**About this exercise:** Each entry that follows is to be copied exactly, minus any pictures.

**Input for this task:**
■ ■ ■ ■
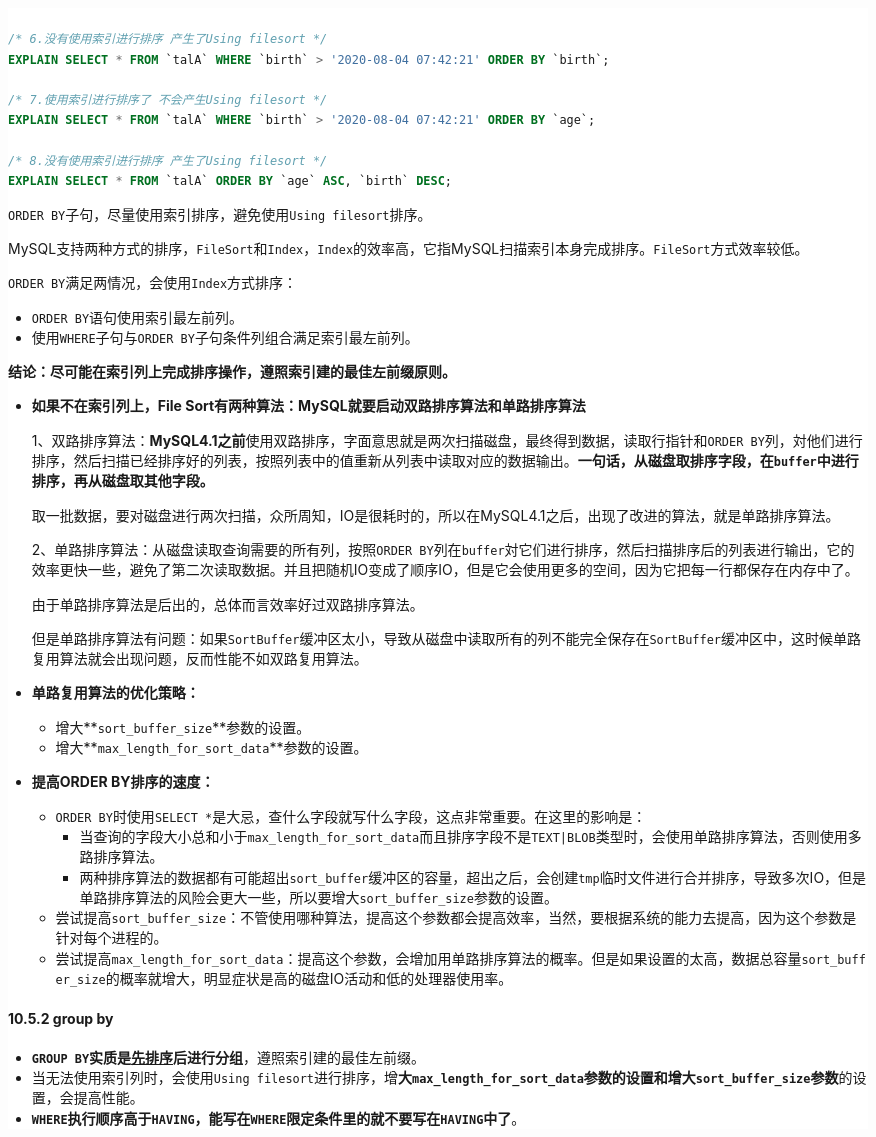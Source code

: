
 ```sql

/* 6.没有使用索引进行排序 产生了Using filesort */
EXPLAIN SELECT * FROM `talA` WHERE `birth` > '2020-08-04 07:42:21' ORDER BY `birth`;

/* 7.使用索引进行排序了 不会产生Using filesort */
EXPLAIN SELECT * FROM `talA` WHERE `birth` > '2020-08-04 07:42:21' ORDER BY `age`;

/* 8.没有使用索引进行排序 产生了Using filesort */
EXPLAIN SELECT * FROM `talA` ORDER BY `age` ASC, `birth` DESC;
```

`ORDER BY`子句，尽量使用索引排序，避免使用`Using filesort`排序。

MySQL支持两种方式的排序，`FileSort`和`Index`，`Index`的效率高，它指MySQL扫描索引本身完成排序。`FileSort`方式效率较低。

`ORDER BY`满足两情况，会使用`Index`方式排序：

- `ORDER BY`语句使用索引最左前列。
- 使用`WHERE`子句与`ORDER BY`子句条件列组合满足索引最左前列。

**结论：尽可能在索引列上完成排序操作，遵照索引建的最佳左前缀原则。**



- **如果不在索引列上，File Sort有两种算法：MySQL就要启动双路排序算法和单路排序算法**

  1、双路排序算法：**MySQL4.1之前**使用双路排序，字面意思就是两次扫描磁盘，最终得到数据，读取行指针和`ORDER BY`列，対他们进行排序，然后扫描已经排序好的列表，按照列表中的值重新从列表中读取对应的数据输出。**一句话，从磁盘取排序字段，在`buffer`中进行排序，再从磁盘取其他字段。**

  取一批数据，要对磁盘进行两次扫描，众所周知，IO是很耗时的，所以在MySQL4.1之后，出现了改进的算法，就是单路排序算法。

  2、单路排序算法：从磁盘读取查询需要的所有列，按照`ORDER BY`列在`buffer`対它们进行排序，然后扫描排序后的列表进行输出，它的效率更快一些，避免了第二次读取数据。并且把随机IO变成了顺序IO，但是它会使用更多的空间，因为它把每一行都保存在内存中了。

  

  由于单路排序算法是后出的，总体而言效率好过双路排序算法。

  但是单路排序算法有问题：如果`SortBuffer`缓冲区太小，导致从磁盘中读取所有的列不能完全保存在`SortBuffer`缓冲区中，这时候单路复用算法就会出现问题，反而性能不如双路复用算法。

- **单路复用算法的优化策略：**

  - 增大**`sort_buffer_size`**参数的设置。
  - 增大**`max_length_for_sort_data`**参数的设置。

- **提高ORDER BY排序的速度：**

  - `ORDER BY`时使用`SELECT *`是大忌，查什么字段就写什么字段，这点非常重要。在这里的影响是：
    - 当查询的字段大小总和小于`max_length_for_sort_data`而且排序字段不是`TEXT|BLOB`类型时，会使用单路排序算法，否则使用多路排序算法。
    - 两种排序算法的数据都有可能超出`sort_buffer`缓冲区的容量，超出之后，会创建`tmp`临时文件进行合并排序，导致多次IO，但是单路排序算法的风险会更大一些，所以要增大`sort_buffer_size`参数的设置。
  - 尝试提高`sort_buffer_size`：不管使用哪种算法，提高这个参数都会提高效率，当然，要根据系统的能力去提高，因为这个参数是针对每个进程的。
  - 尝试提高`max_length_for_sort_data`：提高这个参数，会增加用单路排序算法的概率。但是如果设置的太高，数据总容量`sort_buffer_size`的概率就增大，明显症状是高的磁盘IO活动和低的处理器使用率。

#### 10.5.2 group by

- **`GROUP BY`实质是<u>先排序</u>后进行分组**，遵照索引建的最佳左前缀。
- 当无法使用索引列时，会使用`Using filesort`进行排序，增**大`max_length_for_sort_data`参数的设置和增大`sort_buffer_size`参数**的设置，会提高性能。
- **`WHERE`执行顺序高于`HAVING`，能写在`WHERE`限定条件里的就不要写在`HAVING`中了**。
■ ■ ■ ■
**Expected output:**
Source code

:
 ```sql

/* 6.没有使用索引进行排序 产生了Using filesort */
EXPLAIN SELECT * FROM `talA` WHERE `birth` > '2020-08-04 07:42:21' ORDER BY `birth`;

/* 7.使用索引进行排序了 不会产生Using filesort */
EXPLAIN SELECT * FROM `talA` WHERE `birth` > '2020-08-04 07:42:21' ORDER BY `age`;

/* 8.没有使用索引进行排序 产生了Using filesort */
EXPLAIN SELECT * FROM `talA` ORDER BY `age` ASC, `birth` DESC;
```

`ORDER BY`子句，尽量使用索引排序，避免使用`Using filesort`排序。

MySQL支持两种方式的排序，`FileSort`和`Index`，`Index`的效率高，它指MySQL扫描索引本身完成排序。`FileSort`方式效率较低。

`ORDER BY`满足两情况，会使用`Index`方式排序：

- `ORDER BY`语句使用索引最左前列。
- 使用`WHERE`子句与`ORDER BY`子句条件列组合满足索引最左前列。

**结论：尽可能在索引列上完成排序操作，遵照索引建的最佳左前缀原则。**



- **如果不在索引列上，File Sort有两种算法：MySQL就要启动双路排序算法和单路排序算法**

  1、双路排序算法：**MySQL4.1之前**使用双路排序，字面意思就是两次扫描磁盘，最终得到数据，读取行指针和`ORDER BY`列，対他们进行排序，然后扫描已经排序好的列表，按照列表中的值重新从列表中读取对应的数据输出。**一句话，从磁盘取排序字段，在`buffer`中进行排序，再从磁盘取其他字段。**

  取一批数据，要对磁盘进行两次扫描，众所周知，IO是很耗时的，所以在MySQL4.1之后，出现了改进的算法，就是单路排序算法。

  2、单路排序算法：从磁盘读取查询需要的所有列，按照`ORDER BY`列在`buffer`対它们进行排序，然后扫描排序后的列表进行输出，它的效率更快一些，避免了第二次读取数据。并且把随机IO变成了顺序IO，但是它会使用更多的空间，因为它把每一行都保存在内存中了。

  

  由于单路排序算法是后出的，总体而言效率好过双路排序算法。

  但是单路排序算法有问题：如果`SortBuffer`缓冲区太小，导致从磁盘中读取所有的列不能完全保存在`SortBuffer`缓冲区中，这时候单路复用算法就会出现问题，反而性能不如双路复用算法。

- **单路复用算法的优化策略：**

  - 增大**`sort_buffer_size`**参数的设置。
  - 增大**`max_length_for_sort_data`**参数的设置。

- **提高ORDER BY排序的速度：**

  - `ORDER BY`时使用`SELECT *`是大忌，查什么字段就写什么字段，这点非常重要。在这里的影响是：
    - 当查询的字段大小总和小于`max_length_for_sort_data`而且排序字段不是`TEXT|BLOB`类型时，会使用单路排序算法，否则使用多路排序算法。
    - 两种排序算法的数据都有可能超出`sort_buffer`缓冲区的容量，超出之后，会创建`tmp`临时文件进行合并排序，导致多次IO，但是单路排序算法的风险会更大一些，所以要增大`sort_buffer_size`参数的设置。
  - 尝试提高`sort_buffer_size`：不管使用哪种算法，提高这个参数都会提高效率，当然，要根据系统的能力去提高，因为这个参数是针对每个进程的。
  - 尝试提高`max_length_for_sort_data`：提高这个参数，会增加用单路排序算法的概率。但是如果设置的太高，数据总容量`sort_buffer_size`的概率就增大，明显症状是高的磁盘IO活动和低的处理器使用率。

#### 10.5.2 group by

- **`GROUP BY`实质是<u>先排序</u>后进行分组**，遵照索引建的最佳左前缀。
- 当无法使用索引列时，会使用`Using filesort`进行排序，增**大`max_length_for_sort_data`参数的设置和增大`sort_buffer_size`参数**的设置，会提高性能。
- **`WHERE`执行顺序高于`HAVING`，能写在`WHERE`限定条件里的就不要写在`HAVING`中了**。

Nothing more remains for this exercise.